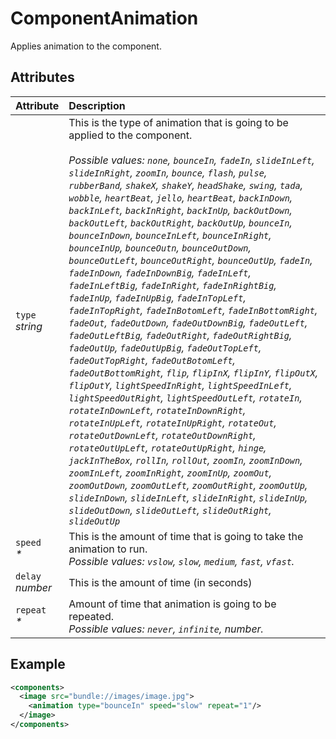 # ComponentAnimation

Applies animation to the component.

## Attributes

| Attribute              | Description                                                                                                                                                                                                                                                                                                                                                                                                                                                                                                                                                                                                                                                                                                                                                                                                                                                                                                                                                                                                                                                                                                                                                                                                                                                                                                                                                                                                                                                                                                                                                                                                                                                                                            |
| :--------------------- | :----------------------------------------------------------------------------------------------------------------------------------------------------------------------------------------------------------------------------------------------------------------------------------------------------------------------------------------------------------------------------------------------------------------------------------------------------------------------------------------------------------------------------------------------------------------------------------------------------------------------------------------------------------------------------------------------------------------------------------------------------------------------------------------------------------------------------------------------------------------------------------------------------------------------------------------------------------------------------------------------------------------------------------------------------------------------------------------------------------------------------------------------------------------------------------------------------------------------------------------------------------------------------------------------------------------------------------------------------------------------------------------------------------------------------------------------------------------------------------------------------------------------------------------------------------------------------------------------------------------------------------------------------------------------------------------------------- |
| `type`<br/> *string*   | This is the type of animation that is going to be applied to the component.  <br/>  <br/> _Possible values: `none`, `bounceIn`, `fadeIn`, `slideInLeft`, `slideInRight`, `zoomIn`, `bounce`, `flash`, `pulse`, `rubberBand`, `shakeX`, `shakeY`, `headShake`, `swing`, `tada`, `wobble`, `heartBeat`, `jello`, `heartBeat`, `backInDown`, `backInLeft`, `backInRight`, `backInUp`, `backOutDown`, `backOutLeft`, `backOutRight`, `backOutUp`, `bounceIn`, `bounceInDown`, `bounceInLeft`, `bounceInRight`, `bounceInUp`, `bounceOutn`, `bounceOutDown`, `bounceOutLeft`, `bounceOutRight`, `bounceOutUp`, `fadeIn`, `fadeInDown`, `fadeInDownBig`, `fadeInLeft`, `fadeInLeftBig`, `fadeInRight`, `fadeInRightBig`, `fadeInUp`, `fadeInUpBig`, `fadeInTopLeft`, `fadeInTopRight`, `fadeInBotomLeft`, `fadeInBottomRight`, `fadeOut`, `fadeOutDown`, `fadeOutDownBig`, `fadeOutLeft`, `fadeOutLeftBig`, `fadeOutRight`, `fadeOutRightBig`, `fadeOutUp`, `fadeOutUpBig`, `fadeOutTopLeft`, `fadeOutTopRight`, `fadeOutBotomLeft`, `fadeOutBottomRight`, `flip`, `flipInX`, `flipInY`, `flipOutX`, `flipOutY`, `lightSpeedInRight`, `lightSpeedInLeft`, `lightSpeedOutRight`, `lightSpeedOutLeft`, `rotateIn`, `rotateInDownLeft`, `rotateInDownRight`, `rotateInUpLeft`, `rotateInUpRight`, `rotateOut`, `rotateOutDownLeft`, `rotateOutDownRight`, `rotateOutUpLeft`, `rotateOutUpRight`, `hinge`, `jackInTheBox`, `rollIn`, `rollOut`, `zoomIn`, `zoomInDown`, `zoomInLeft`, `zoomInRight`, `zoomInUp`, `zoomOut`, `zoomOutDown`, `zoomOutLeft`, `zoomOutRight`, `zoomOutUp`, `slideInDown`, `slideInLeft`, `slideInRight`, `slideInUp`, `slideOutDown`, `slideOutLeft`, `slideOutRight`, `slideOutUp`_ |
| `speed` <br/> _*_      | This is the amount of time that is going to take the animation to run. <br/> _Possible values: `vslow`, `slow`, `medium`, `fast`, `vfast`._                                                                                                                                                                                                                                                                                                                                                                                                                                                                                                                                                                                                                                                                                                                                                                                                                                                                                                                                                                                                                                                                                                                                                                                                                                                                                                                                                                                                                                                                                                                                                            |
| `delay` <br/> *number* | This is the amount of time (in seconds)                                                                                                                                                                                                                                                                                                                                                                                                                                                                                                                                                                                                                                                                                                                                                                                                                                                                                                                                                                                                                                                                                                                                                                                                                                                                                                                                                                                                                                                                                                                                                                                                                                                                |
| `repeat` <br/> _*_     | Amount of time that animation is going to be repeated. <br/> _Possible values: `never`, `infinite`, number._                                                                                                                                                                                                                                                                                                                                                                                                                                                                                                                                                                                                                                                                                                                                                                                                                                                                                                                                                                                                                                                                                                                                                                                                                                                                                                                                                                                                                                                                                                                                                                                           |

## Example
```xml
<components>
  <image src="bundle://images/image.jpg">
    <animation type="bounceIn" speed="slow" repeat="1"/>
  </image>
</components>
```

▶ _What is expected_:
Search each line of the listing for the word "image", then state how many lines contain it and nothing else.

▶ _Your response_:
2